You know you’re in the Philippines if you’re swimming in sachets

I doubt if there’s ANY PUBLIC PLACE outdoors in the Philippines where there’s no rubbish, trash, litter, you name it.

Look around you. Well, not right now. Wait until you get somewhere you can’t afford to bring out your laptop. When you do get to look around, notice what makes everything untidy. You can’t miss it.

Care for a swim?

Imagine your feet and legs submerged in all that garbage juice.

It’s the bits of trash, the remnants of what people consume, lying around where they shouldn’t be. Of course this is all prior to these same bits of rubbish clogging drains everywhere after rainfall. Not only do we have poor drainage systems, the garbage we see around us everyday collects to get in the way of ridding the streets of floodwater fast enough.

In a past blog post entitled Littering: The Ultimate Convenience, I listed the things I remember encountering just about everywhere, as litter.

Here’s the math. Between these two equivalent quantities of shampoo, which one generates more clutter? This?

Or this?

Imagine the tingi and “tipid pack” waste packaging generated by many millions of Pinoys who buy small and end up replenishing often. Garbage multiplies quite quickly that way. And too many Pinoys throw rubbish away just about anywhere, too! No wonder the drains are clogged.

See? Sachets, sachets, sachet, sachets, and more sachets! I don’t think I’m alone in observing that we’re a nation buried in tingi packaging. Ah, the Philippines – populated by about 90 million, mostly low-income Pinoys who buy small quantities in sachets because they can’t afford bigger packs.

And here’s a mystery for you: When you buy a sachet of this and that, and a sachet of everything else day after day, aren’t you paying more for packaging than the product it contains? Don’t products cost less per unit weight or volume when bought in larger quantities?

Wow. A poor sweatshop laborer, who could only afford small quantities of shampoo, conditioner, toothpaste and whatever, might be spending more money on the same quantity of product that a middle class office worker buys, only because the former buys them in small quantities all the time.

Think about it.
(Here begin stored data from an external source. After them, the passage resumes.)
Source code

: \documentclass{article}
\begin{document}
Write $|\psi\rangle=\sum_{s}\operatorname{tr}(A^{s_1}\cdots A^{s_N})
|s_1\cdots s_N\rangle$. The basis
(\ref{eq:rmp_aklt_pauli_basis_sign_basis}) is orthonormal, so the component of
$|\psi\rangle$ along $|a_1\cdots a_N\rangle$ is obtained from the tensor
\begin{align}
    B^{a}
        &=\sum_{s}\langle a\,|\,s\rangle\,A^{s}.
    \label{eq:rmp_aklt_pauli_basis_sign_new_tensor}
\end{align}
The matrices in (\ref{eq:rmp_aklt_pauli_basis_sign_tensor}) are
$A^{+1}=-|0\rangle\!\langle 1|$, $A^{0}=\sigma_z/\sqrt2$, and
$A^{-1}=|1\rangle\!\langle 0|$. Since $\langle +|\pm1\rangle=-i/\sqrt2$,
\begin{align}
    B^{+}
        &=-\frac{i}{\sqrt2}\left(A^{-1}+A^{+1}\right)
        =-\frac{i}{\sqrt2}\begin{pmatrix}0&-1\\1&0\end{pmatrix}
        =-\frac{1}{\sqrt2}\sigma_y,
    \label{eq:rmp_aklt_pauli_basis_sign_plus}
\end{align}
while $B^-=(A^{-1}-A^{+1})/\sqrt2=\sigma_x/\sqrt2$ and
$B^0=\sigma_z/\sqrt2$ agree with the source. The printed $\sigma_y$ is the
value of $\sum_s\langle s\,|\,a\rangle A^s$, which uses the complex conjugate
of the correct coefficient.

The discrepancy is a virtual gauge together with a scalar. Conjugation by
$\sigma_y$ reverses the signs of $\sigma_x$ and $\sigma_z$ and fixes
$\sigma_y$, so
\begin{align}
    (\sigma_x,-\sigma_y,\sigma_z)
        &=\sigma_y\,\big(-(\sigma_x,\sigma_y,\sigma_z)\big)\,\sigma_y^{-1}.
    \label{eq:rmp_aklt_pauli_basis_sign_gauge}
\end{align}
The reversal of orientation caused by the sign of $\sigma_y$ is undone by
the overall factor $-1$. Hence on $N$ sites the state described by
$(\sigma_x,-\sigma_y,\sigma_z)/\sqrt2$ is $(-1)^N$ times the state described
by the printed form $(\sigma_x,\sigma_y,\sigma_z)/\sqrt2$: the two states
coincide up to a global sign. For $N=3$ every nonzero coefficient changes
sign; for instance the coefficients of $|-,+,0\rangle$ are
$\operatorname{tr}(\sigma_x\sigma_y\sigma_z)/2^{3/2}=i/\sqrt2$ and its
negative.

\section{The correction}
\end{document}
I’m sure it’s only standard business practice that the cost of packaging is recouped from consumers, which means the manufacturer won’t sell the products at a loss.

It’s a double whammy for low-income Pinoys who buy small every time. For the sake of not having those terrible floods, and for the families of lower income brackets not to spend so much money on the packaging, we’ve got to do away with our tingi economy somehow.